Oh yay. We landed a little robot gizmo on one of Saturn's moons. Apparently, it's important that the lander is the size of a Volkswagon Beetle, because every news story feels inclined to mention that fact 6 times per paragraph. If we're lucky, with the data it sends back to us, we should be able to prove, beyond the shadow of a doubt, that yet another celestial entity sucks. OK. So now we know that the moon, Mars, and Titan are definitely not of any interest or use to us. I saw the images. I disagree with the news story that labeled them "breathtaking." Yeah right. If you drove through a place that looked like that here on Earth, you'd say, "Christ, what a godforsaken hell-hole," and the air force would come shoot missiles at it, for practice.

Ever notice how we spend bajillions of dollars trying to figure out what's in space and how old the universe is and what Earth was like a katrillion years before life began (because all of this is so relevant to humanity), or, even worse, making newer, sexier airplanes to defend us from enemies we don't even have, or constructing elaborate multi-zillion dollar contraptions to smash atoms to bits so that we can look at the little smashed bits and say 'Look!
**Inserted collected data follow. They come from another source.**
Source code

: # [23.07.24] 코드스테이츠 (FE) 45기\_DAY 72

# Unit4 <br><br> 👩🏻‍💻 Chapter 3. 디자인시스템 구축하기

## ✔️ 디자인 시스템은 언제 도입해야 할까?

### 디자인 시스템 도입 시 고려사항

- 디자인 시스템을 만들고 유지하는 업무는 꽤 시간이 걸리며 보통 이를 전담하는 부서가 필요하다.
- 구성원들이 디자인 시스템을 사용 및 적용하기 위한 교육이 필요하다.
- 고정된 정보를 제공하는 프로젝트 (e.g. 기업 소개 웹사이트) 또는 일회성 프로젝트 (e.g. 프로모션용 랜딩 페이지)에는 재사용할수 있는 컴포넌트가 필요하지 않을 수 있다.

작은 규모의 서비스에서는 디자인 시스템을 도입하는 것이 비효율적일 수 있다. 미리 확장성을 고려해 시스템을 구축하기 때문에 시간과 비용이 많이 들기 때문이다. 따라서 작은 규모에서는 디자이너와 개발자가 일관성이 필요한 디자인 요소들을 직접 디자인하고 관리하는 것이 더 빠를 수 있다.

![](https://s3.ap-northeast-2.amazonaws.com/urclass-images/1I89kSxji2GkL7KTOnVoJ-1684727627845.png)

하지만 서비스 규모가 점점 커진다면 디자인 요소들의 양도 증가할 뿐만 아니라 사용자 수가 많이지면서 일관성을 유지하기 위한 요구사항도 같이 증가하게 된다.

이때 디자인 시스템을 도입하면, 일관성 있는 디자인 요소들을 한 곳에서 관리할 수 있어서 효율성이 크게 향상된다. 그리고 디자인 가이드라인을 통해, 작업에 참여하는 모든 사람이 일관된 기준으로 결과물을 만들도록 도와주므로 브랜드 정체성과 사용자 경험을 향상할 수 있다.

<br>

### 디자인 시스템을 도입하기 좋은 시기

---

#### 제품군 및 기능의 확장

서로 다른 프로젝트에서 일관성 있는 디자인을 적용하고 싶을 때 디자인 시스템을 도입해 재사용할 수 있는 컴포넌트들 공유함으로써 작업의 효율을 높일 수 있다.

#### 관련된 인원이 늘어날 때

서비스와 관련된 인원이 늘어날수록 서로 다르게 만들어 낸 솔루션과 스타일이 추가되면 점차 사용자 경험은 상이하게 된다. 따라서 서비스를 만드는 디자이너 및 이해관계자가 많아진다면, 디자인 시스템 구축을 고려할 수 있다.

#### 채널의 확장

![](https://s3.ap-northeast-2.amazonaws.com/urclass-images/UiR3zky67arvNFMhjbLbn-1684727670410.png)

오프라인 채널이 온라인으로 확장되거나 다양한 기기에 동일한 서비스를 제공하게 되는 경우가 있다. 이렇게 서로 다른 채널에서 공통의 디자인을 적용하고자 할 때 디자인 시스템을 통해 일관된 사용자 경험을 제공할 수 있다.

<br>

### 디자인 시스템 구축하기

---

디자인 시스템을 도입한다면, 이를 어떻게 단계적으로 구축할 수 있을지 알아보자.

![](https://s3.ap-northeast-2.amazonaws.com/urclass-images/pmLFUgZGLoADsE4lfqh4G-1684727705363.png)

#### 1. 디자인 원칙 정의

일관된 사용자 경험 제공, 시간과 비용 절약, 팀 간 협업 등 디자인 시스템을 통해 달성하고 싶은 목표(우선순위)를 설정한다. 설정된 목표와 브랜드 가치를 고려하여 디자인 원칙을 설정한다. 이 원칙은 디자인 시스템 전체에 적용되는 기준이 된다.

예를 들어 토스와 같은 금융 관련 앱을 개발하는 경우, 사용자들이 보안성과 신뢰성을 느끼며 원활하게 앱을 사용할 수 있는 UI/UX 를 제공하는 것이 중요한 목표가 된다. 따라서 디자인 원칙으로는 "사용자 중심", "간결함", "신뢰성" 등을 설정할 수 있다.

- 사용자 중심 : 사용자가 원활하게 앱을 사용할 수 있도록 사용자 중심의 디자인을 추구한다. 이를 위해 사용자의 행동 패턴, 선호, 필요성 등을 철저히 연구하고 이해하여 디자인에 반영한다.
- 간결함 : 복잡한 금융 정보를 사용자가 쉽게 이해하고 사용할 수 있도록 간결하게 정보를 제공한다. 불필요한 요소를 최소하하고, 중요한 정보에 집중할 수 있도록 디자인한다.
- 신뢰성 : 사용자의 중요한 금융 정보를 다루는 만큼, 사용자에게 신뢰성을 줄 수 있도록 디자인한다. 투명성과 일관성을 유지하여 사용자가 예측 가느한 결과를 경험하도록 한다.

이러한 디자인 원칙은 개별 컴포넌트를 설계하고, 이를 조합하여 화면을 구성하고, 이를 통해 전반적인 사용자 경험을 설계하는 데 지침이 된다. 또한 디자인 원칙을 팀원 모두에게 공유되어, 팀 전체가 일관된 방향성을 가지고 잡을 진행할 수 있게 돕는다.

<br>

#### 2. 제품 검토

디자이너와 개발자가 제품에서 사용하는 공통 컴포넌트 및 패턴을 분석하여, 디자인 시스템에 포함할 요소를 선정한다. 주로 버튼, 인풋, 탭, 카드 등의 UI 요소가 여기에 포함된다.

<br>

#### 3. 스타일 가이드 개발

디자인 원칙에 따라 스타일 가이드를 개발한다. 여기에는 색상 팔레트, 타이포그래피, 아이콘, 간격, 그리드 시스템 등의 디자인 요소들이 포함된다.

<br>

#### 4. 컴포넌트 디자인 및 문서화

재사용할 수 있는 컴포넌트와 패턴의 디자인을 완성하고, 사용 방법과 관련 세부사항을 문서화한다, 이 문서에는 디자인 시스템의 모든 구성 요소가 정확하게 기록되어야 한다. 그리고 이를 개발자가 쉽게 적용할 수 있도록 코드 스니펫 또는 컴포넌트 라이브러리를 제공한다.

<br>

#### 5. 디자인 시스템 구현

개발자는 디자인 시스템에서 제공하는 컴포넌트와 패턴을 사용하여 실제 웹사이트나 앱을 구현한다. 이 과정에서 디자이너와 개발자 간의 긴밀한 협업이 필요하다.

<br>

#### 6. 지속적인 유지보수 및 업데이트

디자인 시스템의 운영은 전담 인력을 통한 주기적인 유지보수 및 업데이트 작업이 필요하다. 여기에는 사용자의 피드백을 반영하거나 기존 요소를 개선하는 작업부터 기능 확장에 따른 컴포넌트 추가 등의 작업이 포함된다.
Little smashed atom bits!' but there's never enough money for studying things like sustainability, alternative energy, conservation, the quality of the Earth's atmosphere, or, what the hell, even how to feed all the new little people that keep cropping up in ever-increasing numbers?

At least that Titan robot saucer only cost $3.3 billion. Which is like...1/5th or something the cost of one of those new fighter planes we're making so that we can defend ourselves against the communists.

And what's up with the battery life on that piece of junk?!? They waited over a decade for it to make it there, so that they could collect...get this...THREE MINUTES OF DATA on the surface before the batteries died. Sheesh. You'd think for $3 billion they'd have thrown in the extra-life batteries or something. We might as well have just launched a Volkswagon Beetle into the Nevada desert with one of those giant catapults, taken some grainy, black-and-white pictures, and called it good. We might have learnt something.


Wednesday, January 12, 2005


I invented a new drink...

How to make a Brandy New-Fashioned:


Brandy (preferably the cheap, rot-gut stuff)
Angostura Bitters

Place 3 ice cubes in a rocks glass. Put 4 dashes of bitters over the ice. Pour 1 1/2 - 2 oz. of brandy over bitters and ice. Swish around. Drink. Repeat as needed.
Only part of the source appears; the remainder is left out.